New Zealand Plans Spending Cuts as Weaker Economy Strains Budget

New Zealand’s government is instructing departments and ministries to cut back spending on consultants and contractors as declining tax revenue strains its budget.

(Bloomberg) — New Zealand’s government is instructing departments and ministries to cut back spending on consultants and contractors as declining tax revenue strains its budget.

The government has identified almost NZ$4 billion ($2.4 billion) of potential savings over the period to June 2027, Finance Minister Grant Robertson said Monday in Wellington. He is also reducing future budget allowances, trimming back some programs and banking allocated funding that has not been fully spent, he said.

The ruling Labour Party is under pressure over its economic and budget management less than seven weeks from a general election. Trailing in opinion polls, it is bracing for the Treasury’s pre-election fiscal update on Sept. 12, which is tipped to show a slump in revenue and bigger deficits.

“We have seen further deterioration in the global economy, particularly in China,” said Robertson. “This will continue to have a direct impact on the New Zealand economy, and it is important that the government responds to meet our balanced and responsible fiscal goals.”

The measures will help ensure that net debt remains under 30% of GDP and that the budget returns to surplus in the forecast period, he said.

In his May budget, Robertson projected a return to surplus in the year through June 2026.

He said big policy reforms are coming to an end, which is taking pressure off the public service and allows scope to reduce reliance on consultants and contractors.

“We are directing public agencies to cut back on spending on consultants and contractors to pre-Covid levels,” Robertson said.

The government wants contractor and consultant spending to drop below 11% of public service workforce spending, which will save about NZ$165 million per year, representing an 18% reduction on current spend.

It will also require some agencies to trim 1-2% off their baselines.

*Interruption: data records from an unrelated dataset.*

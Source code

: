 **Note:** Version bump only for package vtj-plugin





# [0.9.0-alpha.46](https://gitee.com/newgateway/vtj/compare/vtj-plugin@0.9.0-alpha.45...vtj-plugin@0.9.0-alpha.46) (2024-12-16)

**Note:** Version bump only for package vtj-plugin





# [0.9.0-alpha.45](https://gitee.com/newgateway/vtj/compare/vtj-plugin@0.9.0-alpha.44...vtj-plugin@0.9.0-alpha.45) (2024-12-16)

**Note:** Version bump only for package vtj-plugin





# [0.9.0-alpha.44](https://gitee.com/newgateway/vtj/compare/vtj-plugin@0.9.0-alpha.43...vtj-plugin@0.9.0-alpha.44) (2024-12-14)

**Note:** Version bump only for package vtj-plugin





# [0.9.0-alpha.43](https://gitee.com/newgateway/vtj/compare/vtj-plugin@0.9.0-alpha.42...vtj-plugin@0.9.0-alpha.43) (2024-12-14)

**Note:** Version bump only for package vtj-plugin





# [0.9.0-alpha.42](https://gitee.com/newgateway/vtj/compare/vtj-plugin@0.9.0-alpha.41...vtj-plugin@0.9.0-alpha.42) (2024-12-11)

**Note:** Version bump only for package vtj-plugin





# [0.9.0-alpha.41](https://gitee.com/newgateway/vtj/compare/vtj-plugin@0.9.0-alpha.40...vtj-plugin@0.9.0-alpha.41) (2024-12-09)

In addition, an immediate savings review has resulted in a number of underspends being identified and some money that had been set aside for programs no longer being required. 

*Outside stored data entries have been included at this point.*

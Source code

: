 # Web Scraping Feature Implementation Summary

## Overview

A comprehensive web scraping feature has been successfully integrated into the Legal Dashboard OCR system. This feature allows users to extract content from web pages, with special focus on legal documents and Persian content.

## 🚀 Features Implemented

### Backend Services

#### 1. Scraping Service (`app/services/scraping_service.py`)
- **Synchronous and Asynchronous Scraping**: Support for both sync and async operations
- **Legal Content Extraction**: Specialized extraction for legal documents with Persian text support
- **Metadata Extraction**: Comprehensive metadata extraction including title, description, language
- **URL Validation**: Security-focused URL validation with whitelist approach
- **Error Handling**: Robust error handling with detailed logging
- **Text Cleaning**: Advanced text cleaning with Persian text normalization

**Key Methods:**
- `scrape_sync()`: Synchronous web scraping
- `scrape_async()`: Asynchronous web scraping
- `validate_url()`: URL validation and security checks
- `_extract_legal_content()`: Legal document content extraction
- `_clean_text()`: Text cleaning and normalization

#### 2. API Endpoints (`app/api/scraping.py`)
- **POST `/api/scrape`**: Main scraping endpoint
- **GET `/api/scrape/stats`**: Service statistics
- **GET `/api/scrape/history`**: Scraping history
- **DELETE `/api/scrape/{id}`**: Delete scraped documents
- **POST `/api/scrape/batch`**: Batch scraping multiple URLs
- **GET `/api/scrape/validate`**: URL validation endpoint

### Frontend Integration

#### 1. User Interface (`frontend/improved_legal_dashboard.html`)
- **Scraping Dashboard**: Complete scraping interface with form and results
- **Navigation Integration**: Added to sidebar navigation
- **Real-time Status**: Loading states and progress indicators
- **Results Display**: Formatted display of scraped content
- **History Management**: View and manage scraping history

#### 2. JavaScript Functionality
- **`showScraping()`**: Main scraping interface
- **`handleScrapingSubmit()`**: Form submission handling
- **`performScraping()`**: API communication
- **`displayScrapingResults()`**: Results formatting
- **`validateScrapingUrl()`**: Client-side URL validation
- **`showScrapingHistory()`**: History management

Certain agencies are excluded from the review to protect front-line services, Robertson said.

The budget spending allowance will be reduced by NZ$250 million in the 2025-26 year, and by NZ$500 million the following year.

“Overall, this savings and efficiency exercise will benefit taxpayers by almost NZ$4 billion over the forecast period,” Robertson said. “This money will all be treated as savings – it isn’t being made available for any other new spending. The economy is turning a corner, but inflation remains sticky. It is trending down but is doing so slower than we would like so we are doing our bit to help nudge it downwards faster.”